Fernando Villar y Villalobos (Guadarrama, Madrid) dice que le molesta el término constatar por ser un galicismo. Es cierto, tenemos el castizo comprobar, pero me da que lo de constatar tiene más fuerza. El hecho de que provenga del francés no es razón para rechazar su uso, sobre todo porque se halla establecido en España. Al constatar algo se indica una comprobación expresa, cuasi notarial o con apariencia científica. El tono asertivo que empleamos tantas veces los españoles agradece esas palabras rotundas como constatar. Yo no la empleo casi nunca, pero no me hagan mucho caso.

Fernando Guisado Cuéllar (gaditano residente en Huelva) propone una traducción de convenience store, tal como se emplea en su tierra: tienda de desavío o desavío a secas.

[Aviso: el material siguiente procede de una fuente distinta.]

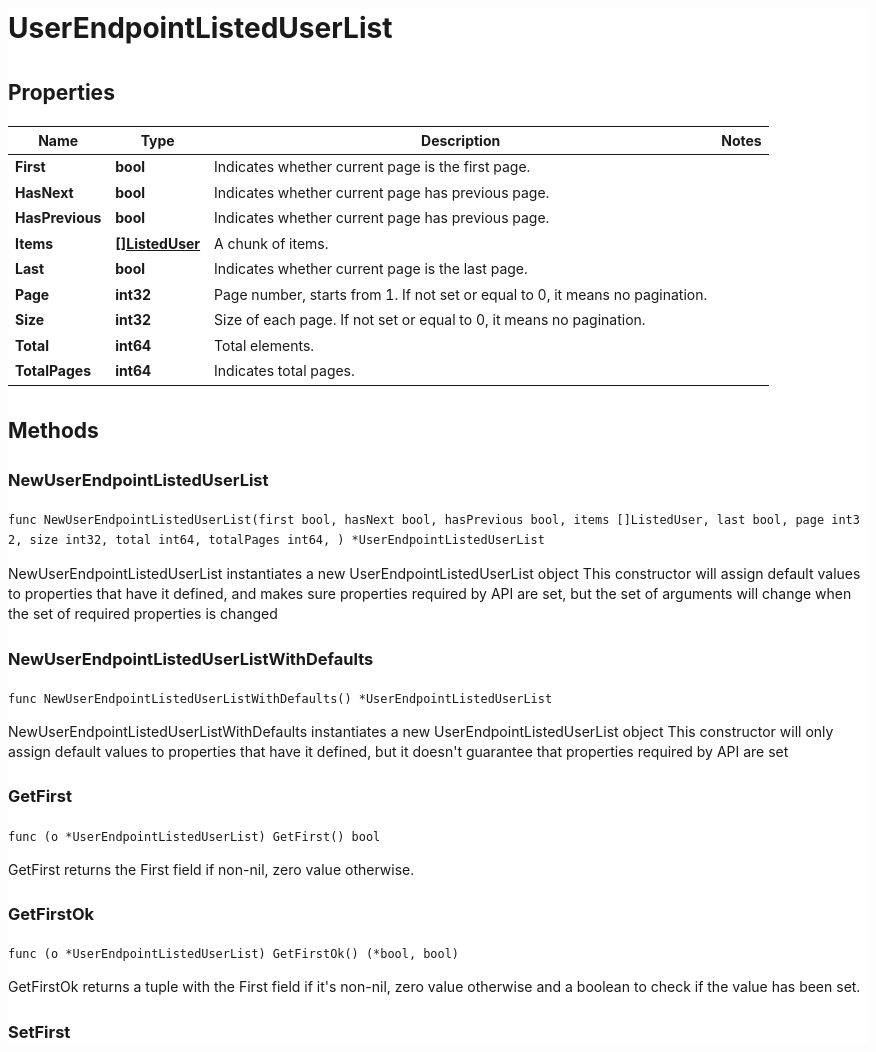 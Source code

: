 # UserEndpointListedUserList

## Properties

Name | Type | Description | Notes
------------ | ------------- | ------------- | -------------
**First** | **bool** | Indicates whether current page is the first page. | 
**HasNext** | **bool** | Indicates whether current page has previous page. | 
**HasPrevious** | **bool** | Indicates whether current page has previous page. | 
**Items** | [**[]ListedUser**](ListedUser.md) | A chunk of items. | 
**Last** | **bool** | Indicates whether current page is the last page. | 
**Page** | **int32** | Page number, starts from 1. If not set or equal to 0, it means no pagination. | 
**Size** | **int32** | Size of each page. If not set or equal to 0, it means no pagination. | 
**Total** | **int64** | Total elements. | 
**TotalPages** | **int64** | Indicates total pages. | 

## Methods

### NewUserEndpointListedUserList

`func NewUserEndpointListedUserList(first bool, hasNext bool, hasPrevious bool, items []ListedUser, last bool, page int32, size int32, total int64, totalPages int64, ) *UserEndpointListedUserList`

NewUserEndpointListedUserList instantiates a new UserEndpointListedUserList object
This constructor will assign default values to properties that have it defined,
and makes sure properties required by API are set, but the set of arguments
will change when the set of required properties is changed

### NewUserEndpointListedUserListWithDefaults

`func NewUserEndpointListedUserListWithDefaults() *UserEndpointListedUserList`

NewUserEndpointListedUserListWithDefaults instantiates a new UserEndpointListedUserList object
This constructor will only assign default values to properties that have it defined,
but it doesn't guarantee that properties required by API are set

### GetFirst

`func (o *UserEndpointListedUserList) GetFirst() bool`

GetFirst returns the First field if non-nil, zero value otherwise.

### GetFirstOk

`func (o *UserEndpointListedUserList) GetFirstOk() (*bool, bool)`

GetFirstOk returns a tuple with the First field if it's non-nil, zero value otherwise
and a boolean to check if the value has been set.

### SetFirst
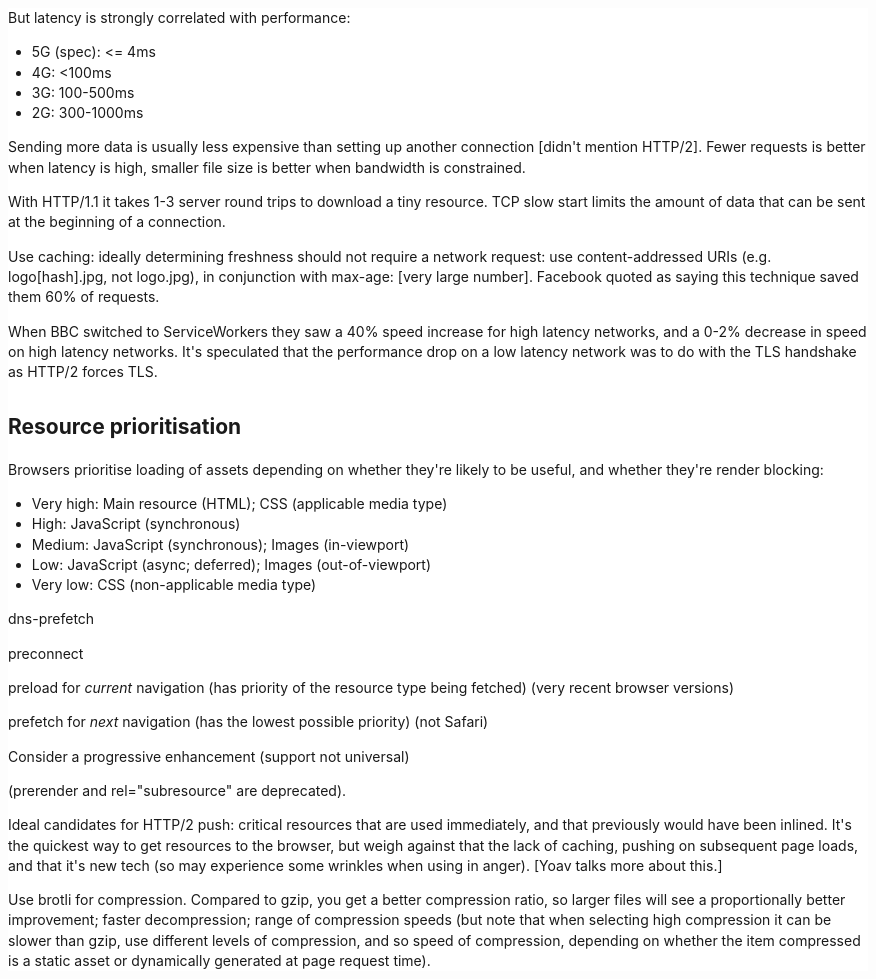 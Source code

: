 
But latency is strongly correlated with performance:
- 5G (spec): <= 4ms
- 4G: <100ms
- 3G: 100-500ms
- 2G: 300-1000ms

Sending more data is usually less expensive than setting up another connection [didn't mention HTTP/2]. Fewer requests is better when latency is high, smaller file size is better when bandwidth is constrained.

With HTTP/1.1 it takes 1-3 server round trips to download a tiny resource. TCP slow start limits the amount of data that can be sent at the beginning of a connection.  

Use caching: ideally determining freshness should not require a network request: use content-addressed URIs (e.g. logo[hash].jpg, not logo.jpg), in conjunction with max-age: [very large number]. Facebook quoted as saying this technique saved them 60% of requests.


When BBC switched to ServiceWorkers they saw a 40% speed increase for high latency networks, and a 0-2% decrease in speed on high latency networks. It's speculated that the performance drop on a low latency network was to do with the TLS handshake as HTTP/2 forces TLS.  
    
## Resource prioritisation

Browsers prioritise loading of assets depending on whether they're likely to be useful, and whether they're render blocking:

- Very high: Main resource (HTML); CSS (applicable media type)
- High: JavaScript (synchronous)
- Medium: JavaScript (synchronous); Images (in-viewport)
- Low: JavaScript (async; deferred); Images (out-of-viewport)
- Very low: CSS (non-applicable media type)

dns-prefetch

preconnect

preload for _current_ navigation (has priority of the resource type being fetched) (very recent browser versions)

prefetch for _next_ navigation (has the lowest possible priority) (not Safari)

Consider a progressive enhancement (support not universal)

(prerender and rel="subresource" are deprecated).

Ideal candidates for HTTP/2 push: critical resources that are used immediately, and that previously would have been inlined. It's the quickest way to get resources to the browser, but weigh against that the lack of caching, pushing on subsequent page loads, and that it's new tech (so may experience some wrinkles when using in anger). [Yoav talks more about this.]  

Use brotli for compression. Compared to gzip, you get a better compression ratio, so larger files will see a proportionally better improvement; faster decompression; range of compression speeds (but note that when selecting high compression it can be slower than gzip, use different levels of compression, and so speed of compression, depending on whether the item compressed is a static asset or dynamically generated at page request time).
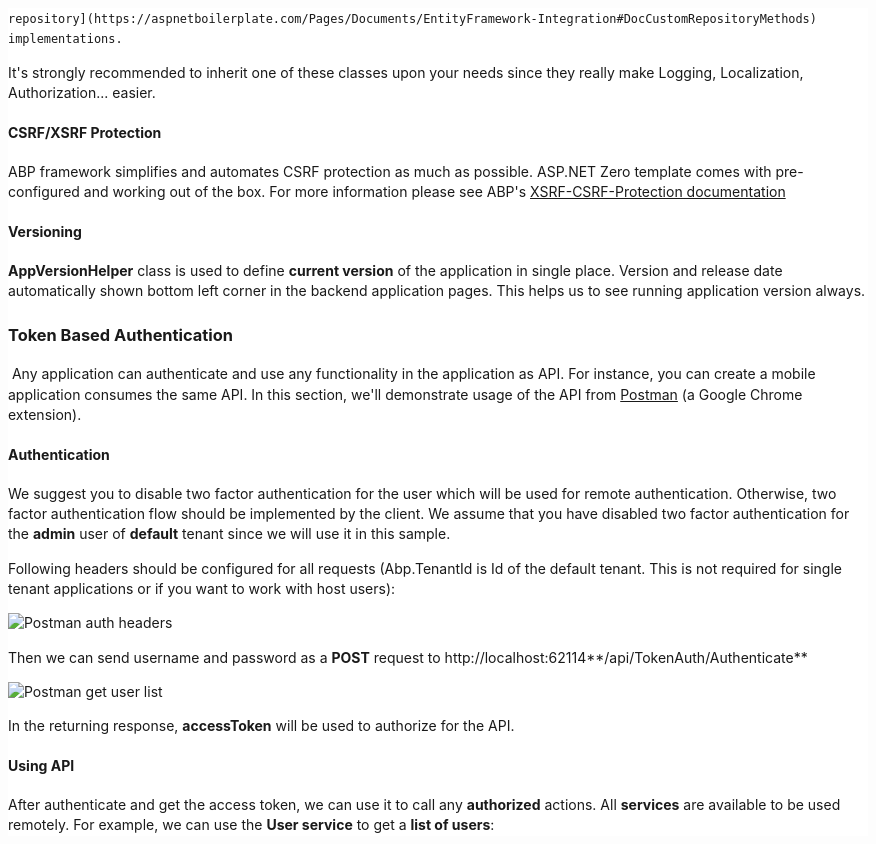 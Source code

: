     repository](https://aspnetboilerplate.com/Pages/Documents/EntityFramework-Integration#DocCustomRepositoryMethods)
    implementations.

It's strongly recommended to inherit one of these classes upon your
needs since they really make Logging, Localization, Authorization...
easier.

#### CSRF/XSRF Protection

ABP framework simplifies and automates CSRF protection as much as
possible. ASP.NET Zero template comes with pre-configured and working out
of the box. For more information please see ABP's [XSRF-CSRF-Protection
documentation](https://aspnetboilerplate.com/Pages/Documents/XSRF-CSRF-Protection#aspnet-core)

#### Versioning

**AppVersionHelper** class is used to define **current version** of the
application in single place. Version and release date automatically
shown bottom left corner in the backend application pages. This helps us
to see running application version always.

### Token Based Authentication

 Any application can authenticate and use any functionality in the
application as API. For instance, you can create a mobile application
consumes the same API. In this section, we'll demonstrate usage of the
API from [Postman](https://www.getpostman.com/docs/introduction) (a
Google Chrome extension).

#### Authentication

We suggest you to disable two factor authentication for the user which
will be used for remote authentication. Otherwise, two factor
authentication flow should be implemented by the client. We assume that
you have disabled two factor authentication for the **admin** user of
**default** tenant since we will use it in this sample.

Following headers should be configured for all requests (Abp.TenantId is
Id of the default tenant. This is not required for single tenant
applications or if you want to work with host users):

<img src="images/postman-ng2-auth-headers.png" alt="Postman auth headers" class="img-thumbnail" width="523" height="112" />

Then we can send username and password as a **POST** request to
http://localhost:62114**/api/TokenAuth/Authenticate**

<img src="images/postman-authenticate-core-2.png" alt="Postman get user list" class="img-thumbnail" width="919" height="1023" />

In the returning response, **accessToken** will be used to authorize for
the API.

#### Using API

After authenticate and get the access token, we can use it to call any
**authorized** actions. All **services** are available to be used
remotely. For example, we can use the **User service** to get a **list
of users**:

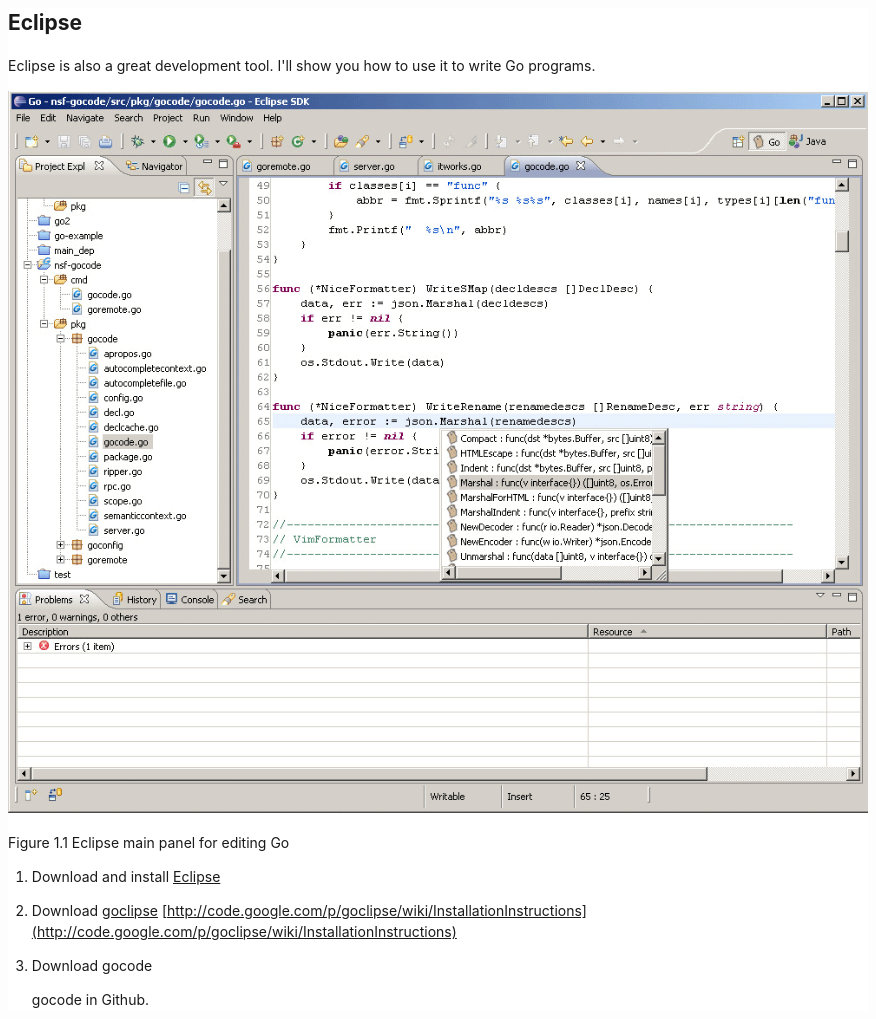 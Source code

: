 ## Eclipse

Eclipse is also a great development tool. I'll show you how to use it to write Go programs.

![](images/1.4.eclipse1.png?raw=true)

Figure 1.1 Eclipse main panel for editing Go 

1. Download and install [Eclipse](http://www.eclipse.org/)
2. Download [goclipse](https://code.google.com/p/goclipse/)
	[http://code.google.com/p/goclipse/wiki/InstallationInstructions](http://code.google.com/p/goclipse/wiki/InstallationInstructions)
3. Download gocode

	gocode in Github.
	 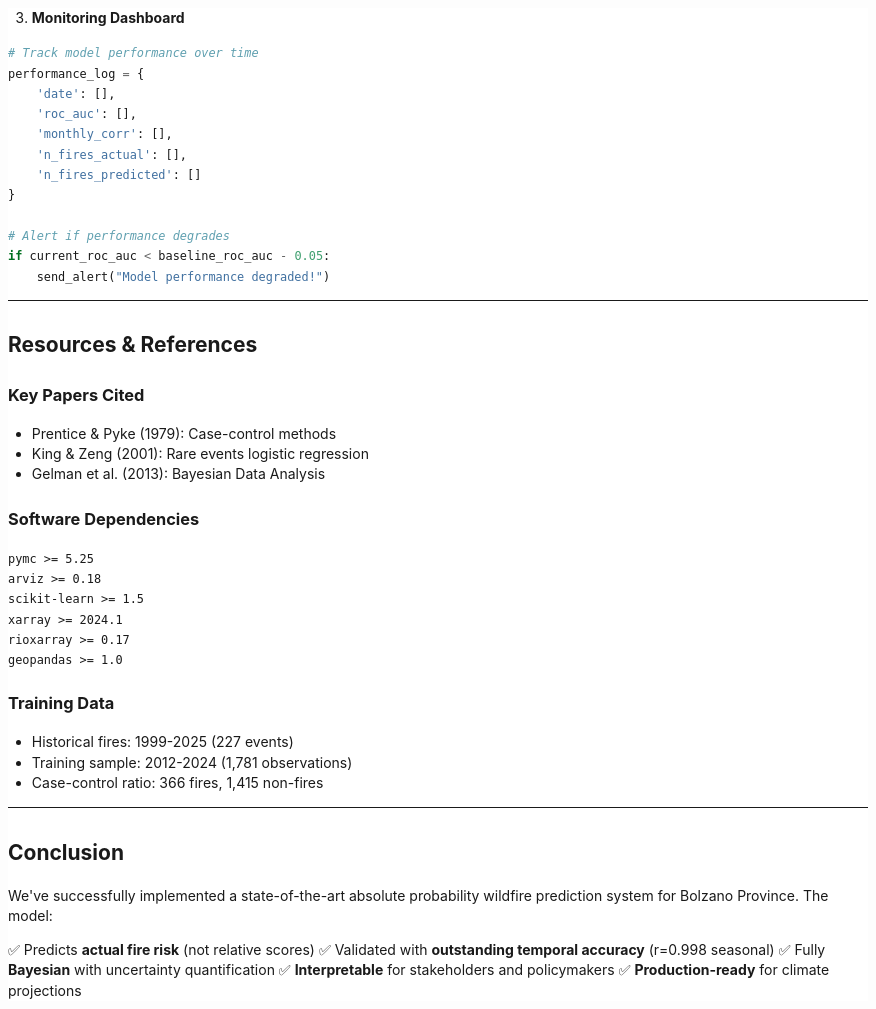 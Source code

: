 3. **Monitoring Dashboard**
```python
# Track model performance over time
performance_log = {
    'date': [],
    'roc_auc': [],
    'monthly_corr': [],
    'n_fires_actual': [],
    'n_fires_predicted': []
}

# Alert if performance degrades
if current_roc_auc < baseline_roc_auc - 0.05:
    send_alert("Model performance degraded!")
```

---

## Resources & References

### Key Papers Cited
- Prentice & Pyke (1979): Case-control methods
- King & Zeng (2001): Rare events logistic regression
- Gelman et al. (2013): Bayesian Data Analysis

### Software Dependencies
```
pymc >= 5.25
arviz >= 0.18
scikit-learn >= 1.5
xarray >= 2024.1
rioxarray >= 0.17
geopandas >= 1.0
```

### Training Data
- Historical fires: 1999-2025 (227 events)
- Training sample: 2012-2024 (1,781 observations)
- Case-control ratio: 366 fires, 1,415 non-fires

---

## Conclusion

We've successfully implemented a state-of-the-art absolute probability wildfire prediction system for Bolzano Province. The model:

✅ Predicts **actual fire risk** (not relative scores)
✅ Validated with **outstanding temporal accuracy** (r=0.998 seasonal)
✅ Fully **Bayesian** with uncertainty quantification
✅ **Interpretable** for stakeholders and policymakers
✅ **Production-ready** for climate projections
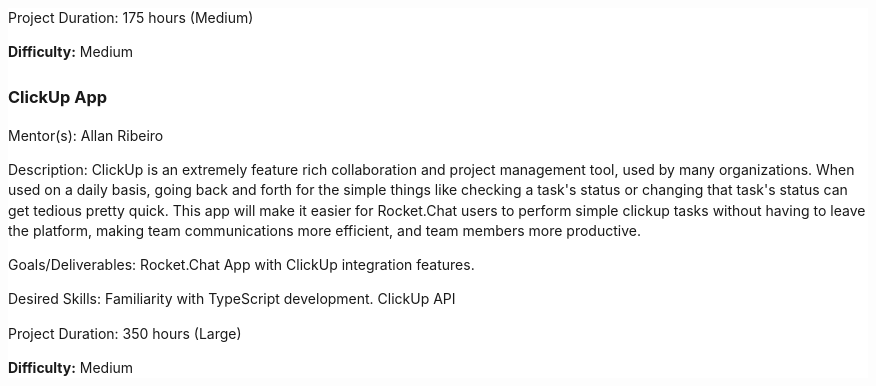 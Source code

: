 Project Duration: 175 hours (Medium)

**Difficulty:** Medium

### ClickUp App

Mentor(s): Allan Ribeiro

Description: ClickUp is an extremely feature rich collaboration and project management tool, used by many organizations. When used on a daily basis, going back and forth for the simple things like checking a task's status or changing that task's status can get tedious pretty quick. This app will make it easier for Rocket.Chat users to perform simple clickup tasks without having to leave the platform, making team communications more efficient, and team members more productive.

Goals/Deliverables: Rocket.Chat App with ClickUp integration features.

Desired Skills: Familiarity with TypeScript development. ClickUp API

Project Duration: 350 hours (Large)

**Difficulty:** Medium

###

No me convence mucho, pues desaviar es "quitar o no dar el avío o prevención que se necesita para algo". Lo más lógico sería "tienda de avío", es decir, tienda que vende provisiones a todas horas, de la manera más conveniente. Sugiero, gratis, un nombre comercial para ese tipo de establecimientos de conveniencia: Aviotiendas.

Xabier De la Maza y Aramburu comenta cuatro neologismos que se están abriendo paso en el mundo de la Economía. Consignados quedan:

  • Partenariado (de partnership = asociación o colaboración profesional o empresarial). Viene en el diccionario de Manuel Alvar Ezquerra.
  • Coopetitivo (= mezcla de "cooperador" y "competitivo").
  • Glokal (= mezcla entre "global" y "local").
  • Proactivo (= con iniciativa e imaginación).

José Olivares me asegura que en el mundo empresarial se acepta lo de proactivo en el sentido de "gran cooperador, entusiasta, positivo". José María Losada Liniers precisa que ese término describe a la persona que "hace que las cosas sucedan sin esperar a ver lo que pasa".

Sara Rivas (Santander) añade otro matiz: el carácter proactivo es "detectar lo que el cliente necesita antes de que me lo diga o incluso antes de que lo sepa él mismo".

Alejandro Alonso González opina que la proactividad es parte de la llamada "inteligencia emocional". Es la habilidad para afrontar cambios desfavorables a priori de un modo activo". En síntesis, "la persona proactiva busca siempre la ventaja que sea posible obtener de esa nueva situación". Más aún, "la actitud opuesta es la agresividad pasiva: talante lastimero ante lo que se considera una injusticia [...] Es el origen de muchas depresiones laborales".

Creo que hay que incorporar lo de proactivo al vocabulario cotidiano. Quizá en español nos falten muchas palabras que indican voluntarismo. Nuestro idioma cristalizó para el fatalismo y la sumisión. Sospecho que el éxito de esta seccioncilla es que se nutre de las espontáneas colaboraciones de muchos tipos proactivos.

Alberto Ace Ceinos (Montreal, Canadá; procedente de Santiago de Compostela, La Coruña) razona que la palabra fitoil para denominar al bioetanol no le cuadra mucho, "porque el etanol no es un aceite sino un alcohol. ¿Quizás fitol o fitohol?". Al final se inclina por el anglicismo biofuel. De todas formas, opino que hay un exceso de neologismos y nombres comerciales que introducen el prefijo –bio.